▶ _WHAT IS REQUIRED_: Up to the line containing "Or install it", nothing is kept; from that line through the end of the data below, output every line exactly.

▶ _PROVIDED ENTRIES_:
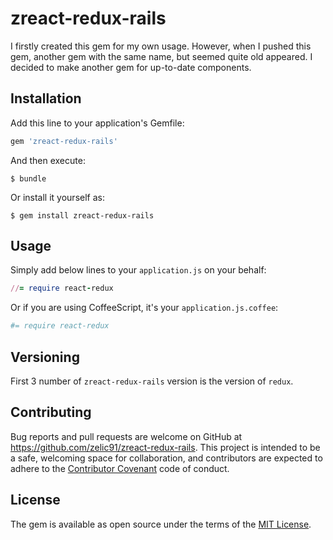 # zreact-redux-rails

I firstly created this gem for my own usage. However, when I pushed this gem, another gem with the same name, but seemed quite old appeared. I decided to make another gem for up-to-date components.

## Installation

Add this line to your application's Gemfile:

```ruby
gem 'zreact-redux-rails'
```

And then execute:

    $ bundle

Or install it yourself as:

    $ gem install zreact-redux-rails

## Usage

Simply add below lines to your `application.js` on your behalf:

```ruby
//= require react-redux
```

Or if you are using CoffeeScript, it's your `application.js.coffee`:

```ruby
#= require react-redux
```

## Versioning

First 3 number of `zreact-redux-rails` version is the version of `redux`.

## Contributing

Bug reports and pull requests are welcome on GitHub at https://github.com/zelic91/zreact-redux-rails. This project is intended to be a safe, welcoming space for collaboration, and contributors are expected to adhere to the [Contributor Covenant](http://contributor-covenant.org) code of conduct.


## License

The gem is available as open source under the terms of the [MIT License](http://opensource.org/licenses/MIT).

▶ _TASK ANSWER_:
Or install it yourself as:

    $ gem install zreact-redux-rails

## Usage

Simply add below lines to your `application.js` on your behalf:

```ruby
//= require react-redux
```

Or if you are using CoffeeScript, it's your `application.js.coffee`:

```ruby
#= require react-redux
```

## Versioning

First 3 number of `zreact-redux-rails` version is the version of `redux`.

## Contributing

Bug reports and pull requests are welcome on GitHub at https://github.com/zelic91/zreact-redux-rails. This project is intended to be a safe, welcoming space for collaboration, and contributors are expected to adhere to the [Contributor Covenant](http://contributor-covenant.org) code of conduct.


## License

The gem is available as open source under the terms of the [MIT License](http://opensource.org/licenses/MIT).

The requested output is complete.